Tuesday, I spent mainly hacking, but there was a lot of buzz around about various of the miniconfs, though: the Linux in Education miniconf might explode into a sister conference next year, the Debian miniconf was enlightening, and a number of excited people described the Digital Arts miniconf to me in minute detail.

Wednesday, I decided to go to Andrew Fitzsimon's tutorial on Open Source Graphic Design which taught me about the existence of Scribus and fontforge. Wednesday night was the hackfest; I was looking forward to getting lots of ccontrol GUIs.

Thursday, Dave Miller's keynote opened. I got to do something I've always wanted to do, and introduce him. Dave gave a great talk (three, actually), and indeed, revealed that he'll be working on the Linux port to Sun's new chip (Niagra). My talk went well.

Friday, Damien Conway's keynote opened. Lighter than Dave's, but as entertaining as we've come to expect from Damien. The day is a blur, until Van Jacobson's talk on speeding Linux networks. It recieved a deserved standing ovation, only the second at LCA after Eben Moglen. I watched Dave's face, but turns out Van Jacobson had spilled the beans to him two days before. We'll see VJ's ideas in Linux in 2006.

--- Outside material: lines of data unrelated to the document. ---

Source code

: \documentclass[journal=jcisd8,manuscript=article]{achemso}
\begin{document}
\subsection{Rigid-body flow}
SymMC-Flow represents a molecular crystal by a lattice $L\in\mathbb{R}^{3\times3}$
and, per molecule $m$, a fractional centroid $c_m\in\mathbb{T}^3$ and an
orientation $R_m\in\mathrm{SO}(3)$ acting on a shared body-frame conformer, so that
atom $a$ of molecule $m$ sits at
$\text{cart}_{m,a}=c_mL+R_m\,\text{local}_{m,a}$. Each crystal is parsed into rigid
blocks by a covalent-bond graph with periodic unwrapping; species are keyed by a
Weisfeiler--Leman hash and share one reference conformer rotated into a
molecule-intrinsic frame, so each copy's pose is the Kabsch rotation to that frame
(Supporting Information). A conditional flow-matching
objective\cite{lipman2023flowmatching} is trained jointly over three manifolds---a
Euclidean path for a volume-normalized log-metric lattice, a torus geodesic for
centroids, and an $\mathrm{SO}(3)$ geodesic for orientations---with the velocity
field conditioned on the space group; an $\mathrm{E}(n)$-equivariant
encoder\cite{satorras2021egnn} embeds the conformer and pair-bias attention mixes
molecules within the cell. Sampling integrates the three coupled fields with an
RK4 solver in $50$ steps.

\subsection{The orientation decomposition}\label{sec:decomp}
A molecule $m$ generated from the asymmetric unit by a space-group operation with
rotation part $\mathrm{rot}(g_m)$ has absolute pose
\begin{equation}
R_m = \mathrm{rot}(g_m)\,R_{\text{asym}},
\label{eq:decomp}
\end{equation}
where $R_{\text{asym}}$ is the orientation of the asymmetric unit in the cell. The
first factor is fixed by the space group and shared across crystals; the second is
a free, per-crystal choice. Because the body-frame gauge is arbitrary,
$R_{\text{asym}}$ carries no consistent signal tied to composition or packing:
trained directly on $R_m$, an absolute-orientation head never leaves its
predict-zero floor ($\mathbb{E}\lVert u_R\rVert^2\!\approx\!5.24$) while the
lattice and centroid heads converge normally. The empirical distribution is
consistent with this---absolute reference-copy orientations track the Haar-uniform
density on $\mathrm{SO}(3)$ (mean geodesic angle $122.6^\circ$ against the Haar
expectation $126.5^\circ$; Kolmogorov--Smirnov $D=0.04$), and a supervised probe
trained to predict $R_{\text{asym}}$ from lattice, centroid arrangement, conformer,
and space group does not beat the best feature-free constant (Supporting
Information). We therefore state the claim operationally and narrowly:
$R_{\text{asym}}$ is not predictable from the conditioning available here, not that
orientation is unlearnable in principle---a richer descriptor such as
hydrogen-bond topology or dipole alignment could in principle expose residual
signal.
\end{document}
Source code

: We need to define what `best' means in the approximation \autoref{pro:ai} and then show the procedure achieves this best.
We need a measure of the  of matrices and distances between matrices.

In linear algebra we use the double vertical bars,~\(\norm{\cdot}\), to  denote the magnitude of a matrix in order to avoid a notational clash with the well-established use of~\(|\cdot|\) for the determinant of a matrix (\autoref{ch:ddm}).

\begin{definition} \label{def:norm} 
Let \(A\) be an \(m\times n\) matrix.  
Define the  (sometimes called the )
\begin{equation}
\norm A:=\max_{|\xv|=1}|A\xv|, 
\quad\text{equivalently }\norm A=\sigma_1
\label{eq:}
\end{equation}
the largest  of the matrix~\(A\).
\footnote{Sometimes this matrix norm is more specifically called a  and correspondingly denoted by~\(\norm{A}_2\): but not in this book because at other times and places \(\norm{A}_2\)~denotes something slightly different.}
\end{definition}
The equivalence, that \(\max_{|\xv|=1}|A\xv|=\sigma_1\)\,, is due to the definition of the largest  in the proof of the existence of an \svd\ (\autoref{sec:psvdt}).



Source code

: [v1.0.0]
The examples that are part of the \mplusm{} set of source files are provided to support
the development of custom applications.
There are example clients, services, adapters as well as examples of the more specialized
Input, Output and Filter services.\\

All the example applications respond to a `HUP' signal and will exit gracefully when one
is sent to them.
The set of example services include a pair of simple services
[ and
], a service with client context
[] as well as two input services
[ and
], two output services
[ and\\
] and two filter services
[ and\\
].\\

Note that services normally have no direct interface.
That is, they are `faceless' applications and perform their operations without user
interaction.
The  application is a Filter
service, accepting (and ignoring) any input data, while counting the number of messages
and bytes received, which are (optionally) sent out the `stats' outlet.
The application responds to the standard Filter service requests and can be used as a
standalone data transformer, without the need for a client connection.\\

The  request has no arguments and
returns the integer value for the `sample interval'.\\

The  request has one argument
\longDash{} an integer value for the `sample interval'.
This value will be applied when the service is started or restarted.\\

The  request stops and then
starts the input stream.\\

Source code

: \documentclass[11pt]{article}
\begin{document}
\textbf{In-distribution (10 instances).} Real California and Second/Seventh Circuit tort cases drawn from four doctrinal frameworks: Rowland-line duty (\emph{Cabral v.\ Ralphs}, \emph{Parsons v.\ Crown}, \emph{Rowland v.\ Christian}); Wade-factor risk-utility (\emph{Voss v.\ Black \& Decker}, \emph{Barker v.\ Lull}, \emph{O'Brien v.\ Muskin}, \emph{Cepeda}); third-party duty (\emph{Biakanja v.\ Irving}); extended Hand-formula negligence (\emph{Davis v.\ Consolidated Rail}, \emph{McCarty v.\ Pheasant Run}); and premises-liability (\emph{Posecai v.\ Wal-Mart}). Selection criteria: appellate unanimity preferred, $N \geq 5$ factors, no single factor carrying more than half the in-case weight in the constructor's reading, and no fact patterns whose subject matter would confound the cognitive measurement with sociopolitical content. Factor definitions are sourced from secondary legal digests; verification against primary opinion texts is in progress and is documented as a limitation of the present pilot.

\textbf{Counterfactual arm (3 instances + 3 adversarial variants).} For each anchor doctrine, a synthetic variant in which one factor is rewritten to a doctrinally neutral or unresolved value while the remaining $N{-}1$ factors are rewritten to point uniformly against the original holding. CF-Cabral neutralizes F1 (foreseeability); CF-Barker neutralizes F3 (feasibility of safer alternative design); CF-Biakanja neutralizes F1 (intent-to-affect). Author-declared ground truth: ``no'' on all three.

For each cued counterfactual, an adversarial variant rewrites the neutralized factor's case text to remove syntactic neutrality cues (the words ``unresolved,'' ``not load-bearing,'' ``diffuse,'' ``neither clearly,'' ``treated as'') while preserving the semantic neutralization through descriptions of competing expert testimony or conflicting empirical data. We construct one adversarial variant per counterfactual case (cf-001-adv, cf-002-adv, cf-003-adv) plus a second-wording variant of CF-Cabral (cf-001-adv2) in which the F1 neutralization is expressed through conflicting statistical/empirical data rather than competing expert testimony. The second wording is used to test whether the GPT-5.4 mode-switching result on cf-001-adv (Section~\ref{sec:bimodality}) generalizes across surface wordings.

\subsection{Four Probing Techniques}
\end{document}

The dinner Friday night deserves its own paragraph. We auctioned off a copy of the Lions Book, signed by various UNIX notables and LCA speakers. The proceeds were to go to the John Lions Chair for Operating Systems at University of New South Wales (UNSW). We got AU$10,000 for the from a group of ex-UNSW students. That was matched by $10,000 from Linux Australia. Then bowls were passed around, and over NZ$3000 were handed in. This $AU23,000 will be given to maddog, who will donate it to the John Lions Chair fund. Maddog is on the board of USENIX, who will match donations made by any member, giving a total raised of over AU$46,000. Well done.